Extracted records

· · · · · · ·

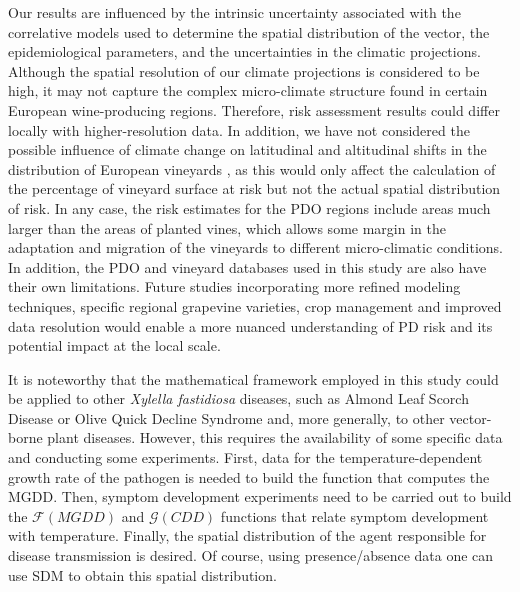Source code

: Our results are influenced by the intrinsic uncertainty associated with the
correlative models used to determine the spatial distribution of the vector,
the epidemiological parameters, and the uncertainties in the climatic
projections. Although the spatial resolution of our climate projections is
considered to be high, it may not capture the complex micro-climate structure
found in certain European wine-producing regions. Therefore, risk assessment
results could differ locally with higher-resolution data. In addition, we have
not considered the possible influence of climate change on latitudinal and
altitudinal shifts in the distribution of European vineyards
\cite{hannah2013climate,moriondo2013projected}, as this would only affect the
calculation of the percentage of vineyard surface at risk but not the actual
spatial distribution of risk. In any case, the risk estimates for the PDO
regions include areas much larger than the areas of planted vines, which allows
some margin in the adaptation and migration of the vineyards to different
micro-climatic conditions. In addition, the PDO and vineyard databases used in
this study are also have their own limitations. Future studies incorporating
more refined modeling techniques, specific regional grapevine varieties, crop
management and improved data resolution would enable a more nuanced
understanding of PD risk and its potential impact at the local scale.

It is noteworthy that the mathematical framework employed in this study
could be applied to other \textit{Xylella fastidiosa} diseases, such as Almond
Leaf Scorch Disease or Olive Quick Decline Syndrome and, more generally, to
other vector-borne plant diseases. However, this requires the availability of
some specific data and conducting some experiments. First, data for the
temperature-dependent growth rate of the pathogen is needed to build the
function that computes the MGDD. Then, symptom development experiments need to
be carried out to build the $\mathcal{F}(MGDD)$ and $\mathcal{G}(CDD)$
functions that relate symptom development with temperature. Finally, the
spatial distribution of the agent responsible for disease transmission is
desired. Of course, using presence/absence data one can use SDM to obtain this
spatial distribution.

· · · · · · ·

What to work on. Pictures are to be left out; all other data must be returned exactly.

Output.
Source code

: Our results are influenced by the intrinsic uncertainty associated with the
correlative models used to determine the spatial distribution of the vector,
the epidemiological parameters, and the uncertainties in the climatic
projections. Although the spatial resolution of our climate projections is
considered to be high, it may not capture the complex micro-climate structure
found in certain European wine-producing regions. Therefore, risk assessment
results could differ locally with higher-resolution data. In addition, we have
not considered the possible influence of climate change on latitudinal and
altitudinal shifts in the distribution of European vineyards
\cite{hannah2013climate,moriondo2013projected}, as this would only affect the
calculation of the percentage of vineyard surface at risk but not the actual
spatial distribution of risk. In any case, the risk estimates for the PDO
regions include areas much larger than the areas of planted vines, which allows
some margin in the adaptation and migration of the vineyards to different
micro-climatic conditions. In addition, the PDO and vineyard databases used in
this study are also have their own limitations. Future studies incorporating
more refined modeling techniques, specific regional grapevine varieties, crop
management and improved data resolution would enable a more nuanced
understanding of PD risk and its potential impact at the local scale.

It is noteworthy that the mathematical framework employed in this study
could be applied to other \textit{Xylella fastidiosa} diseases, such as Almond
Leaf Scorch Disease or Olive Quick Decline Syndrome and, more generally, to
other vector-borne plant diseases. However, this requires the availability of
some specific data and conducting some experiments. First, data for the
temperature-dependent growth rate of the pathogen is needed to build the
function that computes the MGDD. Then, symptom development experiments need to
be carried out to build the $\mathcal{F}(MGDD)$ and $\mathcal{G}(CDD)$
functions that relate symptom development with temperature. Finally, the
spatial distribution of the agent responsible for disease transmission is
desired. Of course, using presence/absence data one can use SDM to obtain this
spatial distribution.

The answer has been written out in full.